Six years ago they introduced the Nintendo DS, and surprised many North American analysts by continuing their dominance in the handheld space and out-selling the Sony PSP in what was then a "graphics power loving" U.S. market.
Four years ago, they introduced the Wii and turned the console business upside down, out-selling far more powerful machines from Sony and Microsoft.
But in 2010, as Microsoft and Sony released new console systems promoted as "Wii Killers" Nintendo made no counterstrike. Instead, they proclaimed that no new Wii hardware was necessary.
On the handheld front, where Nintendo has long dominated the market, we've seen the DS followed by the DS Lite, the DSi, The DSi XL, and now the upcoming 3DS.
Where Nintendo has not defended the Wii at all, one could argue they've over-complicated their evolution of the DS, risking the age-old sales nemesis: "I'll just wait for the next version and then I'll buy."
Why defend the handheld turf so fiercely and appear to leave the console door unlocked? Because Nintendo is continuing to count on the significant price difference between the console machines. As of this writing the most basic Wii at Amazon comes in at $179.99, while the least expensive 360 + Kinect is $344.99 and the PS3 with Move bundle is $399.95.

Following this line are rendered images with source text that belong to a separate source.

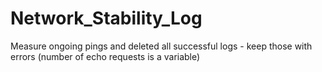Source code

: # Network_Stability_Log
Measure ongoing pings and deleted all successful logs - keep those with errors (number of echo requests is a variable)
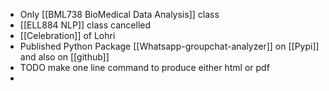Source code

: - Only [[BML738 BioMedical Data Analysis]] class
- [[ELL884 NLP]] class cancelled
- [[Celebration]] of Lohri
- Published Python Package [[Whatsapp-groupchat-analyzer]] on [[Pypi]] and also on [[github]]
- TODO make one line command to produce either html or pdf
-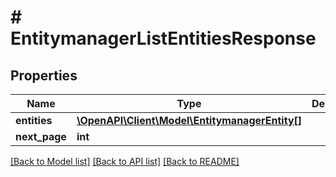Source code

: # # EntitymanagerListEntitiesResponse


## Properties 


Name | Type | Description | Notes
------------ | ------------- | ------------- | -------------
**entities**| [**\OpenAPI\Client\Model\EntitymanagerEntity[]**](EntitymanagerEntity.md) |   | [optional]
**next_page**| **int** |   | [optional]


[[Back to Model list]](../../README.md#models) [[Back to API list]](../../README.md#endpoints) [[Back to README]](../../README.md)

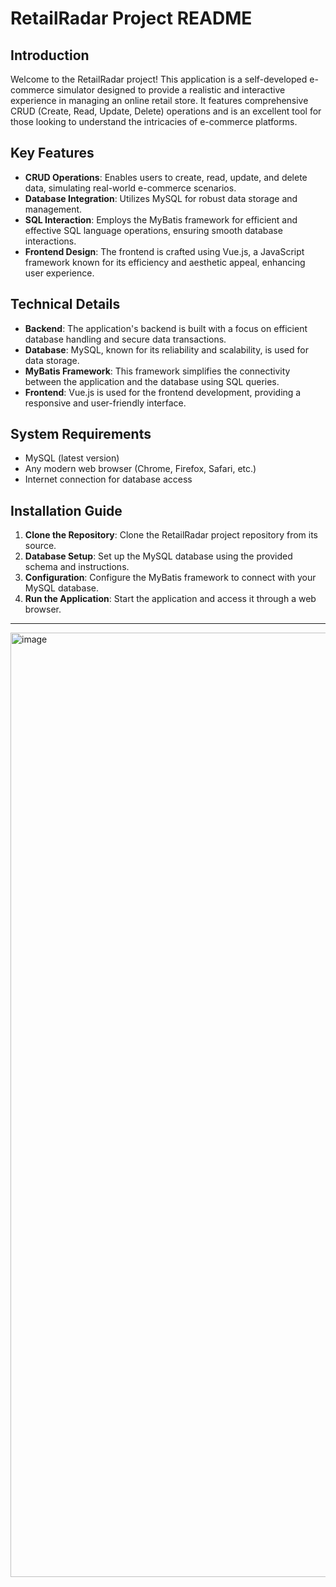 # RetailRadar Project README

## Introduction
Welcome to the RetailRadar project! This application is a self-developed e-commerce simulator designed to provide a realistic and interactive experience in managing an online retail store. It features comprehensive CRUD (Create, Read, Update, Delete) operations and is an excellent tool for those looking to understand the intricacies of e-commerce platforms.

## Key Features
- **CRUD Operations**: Enables users to create, read, update, and delete data, simulating real-world e-commerce scenarios.
- **Database Integration**: Utilizes MySQL for robust data storage and management.
- **SQL Interaction**: Employs the MyBatis framework for efficient and effective SQL language operations, ensuring smooth database interactions.
- **Frontend Design**: The frontend is crafted using Vue.js, a JavaScript framework known for its efficiency and aesthetic appeal, enhancing user experience.

## Technical Details
- **Backend**: The application's backend is built with a focus on efficient database handling and secure data transactions.
- **Database**: MySQL, known for its reliability and scalability, is used for data storage.
- **MyBatis Framework**: This framework simplifies the connectivity between the application and the database using SQL queries.
- **Frontend**: Vue.js is used for the frontend development, providing a responsive and user-friendly interface.

## System Requirements
- MySQL (latest version)
- Any modern web browser (Chrome, Firefox, Safari, etc.)
- Internet connection for database access

## Installation Guide
1. **Clone the Repository**: Clone the RetailRadar project repository from its source.
2. **Database Setup**: Set up the MySQL database using the provided schema and instructions.
3. **Configuration**: Configure the MyBatis framework to connect with your MySQL database.
4. **Run the Application**: Start the application and access it through a web browser.

---

<img width="1511" alt="image" src="https://github.com/Accusamus2065/Ecomsim/assets/110690068/4573690c-5c69-4d6a-9708-9c4f1ba7a0f3">

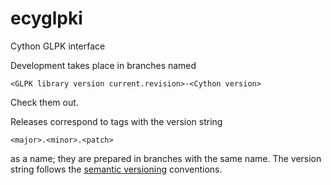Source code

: ecyglpki
========

Cython GLPK interface

Development takes place in branches named

    <GLPK library version current.revision>-<Cython version>

Check them out.

Releases correspond to tags with the version string

    <major>.<minor>.<patch>

as a name; they are prepared in branches with the same name.
The version string follows the [semantic versioning](http://semver.org/) conventions.
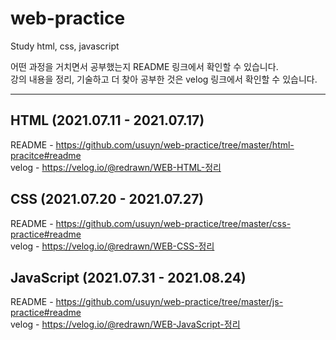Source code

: # web-practice

Study html, css, javascript  

어떤 과정을 거치면서 공부했는지 README 링크에서 확인할 수 있습니다.   
강의 내용을 정리, 기술하고 더 찾아 공부한 것은 velog 링크에서 확인할 수 있습니다.

***

## HTML (2021.07.11 - 2021.07.17)

README - https://github.com/usuyn/web-practice/tree/master/html-pracitce#readme  
velog  - https://velog.io/@redrawn/WEB-HTML-정리

## CSS (2021.07.20 - 2021.07.27)

README - https://github.com/usuyn/web-practice/tree/master/css-practice#readme  
velog  - https://velog.io/@redrawn/WEB-CSS-정리

## JavaScript (2021.07.31 - 2021.08.24)

README - https://github.com/usuyn/web-practice/tree/master/js-practice#readme  
velog  - https://velog.io/@redrawn/WEB-JavaScript-정리
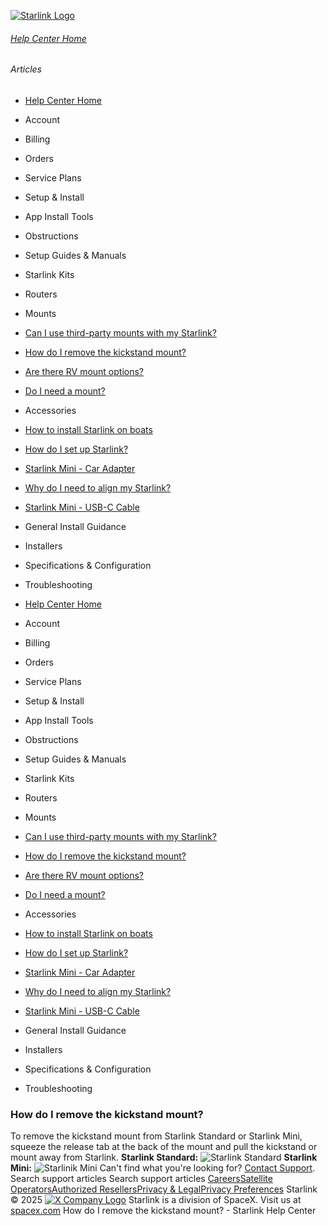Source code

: [![Starlink Logo](https://www.starlink.com/_next/image?url=%2Fassets%2Fimages%2Flogo%2Flogo_white.png&w=3840&q=75)](https://www.starlink.com/support/article/<https:/www.starlink.com/>)
###### [Help Center Home](https://www.starlink.com/support/article/</support>)
###### Articles
  * [Help Center Home](https://www.starlink.com/support/article/</support>)
  * Account
  * Billing
  * Orders
  * Service Plans
  * Setup & Install
  * App Install Tools
  * Obstructions
  * Setup Guides & Manuals
  * Starlink Kits
  * Routers
  * Mounts
  * [Can I use third-party mounts with my Starlink?](https://www.starlink.com/support/article/</support/article/d71ff9b3-ef1c-e46c-cbbb-91b029c7335d>)
  * [How do I remove the kickstand mount?](https://www.starlink.com/support/article/</support/article/473dcc7f-a4b4-a94e-fa1b-1bc394a85997>)
  * [Are there RV mount options?](https://www.starlink.com/support/article/</support/article/8de884cb-a87b-98ea-b58b-f461143fb87c>)
  * [Do I need a mount? ](https://www.starlink.com/support/article/</support/article/b9532240-605d-a5b5-4859-f558f1e0cc97>)
  * Accessories
  * [How to install Starlink on boats](https://www.starlink.com/support/article/</support/article/6d0a3213-27e9-1698-d877-08e181928e25>)
  * [How do I set up Starlink?](https://www.starlink.com/support/article/</support/article/cd99e833-2adc-1cb2-01c3-7f1fbefa3784>)
  * [Starlink Mini - Car Adapter](https://www.starlink.com/support/article/</support/article/8a0d11cd-ff87-83a0-5a42-fca892b14cff>)
  * [Why do I need to align my Starlink?](https://www.starlink.com/support/article/</support/article/0b6cf05f-f7dd-77cf-8ef3-12a5727658e8>)
  * [Starlink Mini - USB-C Cable](https://www.starlink.com/support/article/</support/article/7c9fb509-e3c4-c6af-b2f5-ef95e645c046>)
  * General Install Guidance
  * Installers
  * Specifications & Configuration
  * Troubleshooting


  * [Help Center Home](https://www.starlink.com/support/article/</support>)
  * Account
  * Billing
  * Orders
  * Service Plans
  * Setup & Install
  * App Install Tools
  * Obstructions
  * Setup Guides & Manuals
  * Starlink Kits
  * Routers
  * Mounts
  * [Can I use third-party mounts with my Starlink?](https://www.starlink.com/support/article/</support/article/d71ff9b3-ef1c-e46c-cbbb-91b029c7335d>)
  * [How do I remove the kickstand mount?](https://www.starlink.com/support/article/</support/article/473dcc7f-a4b4-a94e-fa1b-1bc394a85997>)
  * [Are there RV mount options?](https://www.starlink.com/support/article/</support/article/8de884cb-a87b-98ea-b58b-f461143fb87c>)
  * [Do I need a mount? ](https://www.starlink.com/support/article/</support/article/b9532240-605d-a5b5-4859-f558f1e0cc97>)
  * Accessories
  * [How to install Starlink on boats](https://www.starlink.com/support/article/</support/article/6d0a3213-27e9-1698-d877-08e181928e25>)
  * [How do I set up Starlink?](https://www.starlink.com/support/article/</support/article/cd99e833-2adc-1cb2-01c3-7f1fbefa3784>)
  * [Starlink Mini - Car Adapter](https://www.starlink.com/support/article/</support/article/8a0d11cd-ff87-83a0-5a42-fca892b14cff>)
  * [Why do I need to align my Starlink?](https://www.starlink.com/support/article/</support/article/0b6cf05f-f7dd-77cf-8ef3-12a5727658e8>)
  * [Starlink Mini - USB-C Cable](https://www.starlink.com/support/article/</support/article/7c9fb509-e3c4-c6af-b2f5-ef95e645c046>)
  * General Install Guidance
  * Installers
  * Specifications & Configuration
  * Troubleshooting


### How do I remove the kickstand mount?
To remove the kickstand mount from Starlink Standard or Starlink Mini, squeeze the release tab at the back of the mount and pull the kickstand or mount away from Starlink.
**Starlink Standard:**
![Starlink Standard](https://www.starlink.com/public-files/starlink_standard_remove_kickstand.png)
**Starlink Mini:**
![Starlinik Mini](https://www.starlink.com/public-files/starlink_mini_remove_kickstand.png)
Can't find what you're looking for? [Contact Support](https://www.starlink.com/support/article/</support/tickets?sourceType=web_article_help_center&sourceValue=473dcc7f-a4b4-a94e-fa1b-1bc394a85997>).
Search support articles
Search support articles
[Careers](https://www.starlink.com/support/article/<https:/www.spacex.com/careers>)[Satellite Operators](https://www.starlink.com/support/article/<https:/starlink.com/satellite-operators>)[Authorized Resellers](https://www.starlink.com/support/article/<https:/starlink.com/resellers>)[Privacy & Legal](https://www.starlink.com/support/article/<https:/starlink.com/legal>)[Privacy Preferences](https://www.starlink.com/support/article/<>)
Starlink © 2025
[![X Company Logo](https://www.starlink.com/assets/images/icons/x-logo.svg)](https://www.starlink.com/support/article/<https:/twitter.com/Starlink>)
Starlink is a division of SpaceX. Visit us at [spacex.com](https://www.starlink.com/support/article/<https:/www.spacex.com/>)
How do I remove the kickstand mount? - Starlink Help Center
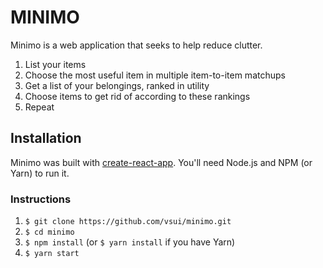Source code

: # MINIMO

Minimo is a web application that seeks to help reduce clutter.

1. List your items
2. Choose the most useful item in multiple item-to-item matchups
3. Get a list of your belongings, ranked in utility
4. Choose items to get rid of according to these rankings
5. Repeat

## Installation

Minimo was built with [create-react-app](https://github.com/facebookincubator/create-react-app). You'll need Node.js and NPM (or Yarn) to run it.

### Instructions
1. `$ git clone https://github.com/vsui/minimo.git`
2. `$ cd minimo`
3. `$ npm install` (or `$ yarn install` if you have Yarn)
4. `$ yarn start`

Will the "Everything is OK" strategy work for the Wii now that Microsoft and Sony have advanced motion controls, especially with the steady price cuts that the 360 and PS3 have implemented year by year? I'll take on that topic in Part 2 of this 3-part series.
And that, as the headline says, is Part 1 of How the Console Makers are Making and Reliving History.
Do you disagree? Use the comments box below to share your thoughts.
Copyright (c) 2011, Don Daglow. All Rights Reserved.

From Christian Svensson via Facebook: (Thanks, Christian, for your permission to relay this):
Christian Svensson: Interesting perspective. I'll make no counterargement that the Wii's success was stunning (it was). I'd argue though that most analysts assumed the DS would be successful given the dominance of the GBA and Gameboy before it. In that market segment, PSP was the upstart (and in Japan was VERY successful). Secondly, the comparison to Sega in the 90s has a major difference... the cash positions between the companies are wildly different. Sega had billions of dollars in debt. Nintendo has billions of dollars in cash reserves and no debt. I'm not sure they HAVE to be as reactive. :)
Posted by: Don Daglow | January 10, 2011 at 12:53 PM
I agree re the handhelds, though I may not have worded it well. Nintendo were the leaders after the GBA and then defended that turf successfully. The only criticism there might be that they at times have balkanized their market with too aggressive a supply of new models.
Re Sega and Nintendo: yes, you're right. Sega bet the hardware side of the company on their Saturn strategy and lost. Nintendo is merely betting market share and leverage for the future, and are in a dramatically better financial position.
Thanks, Christian, for taking the time to write this!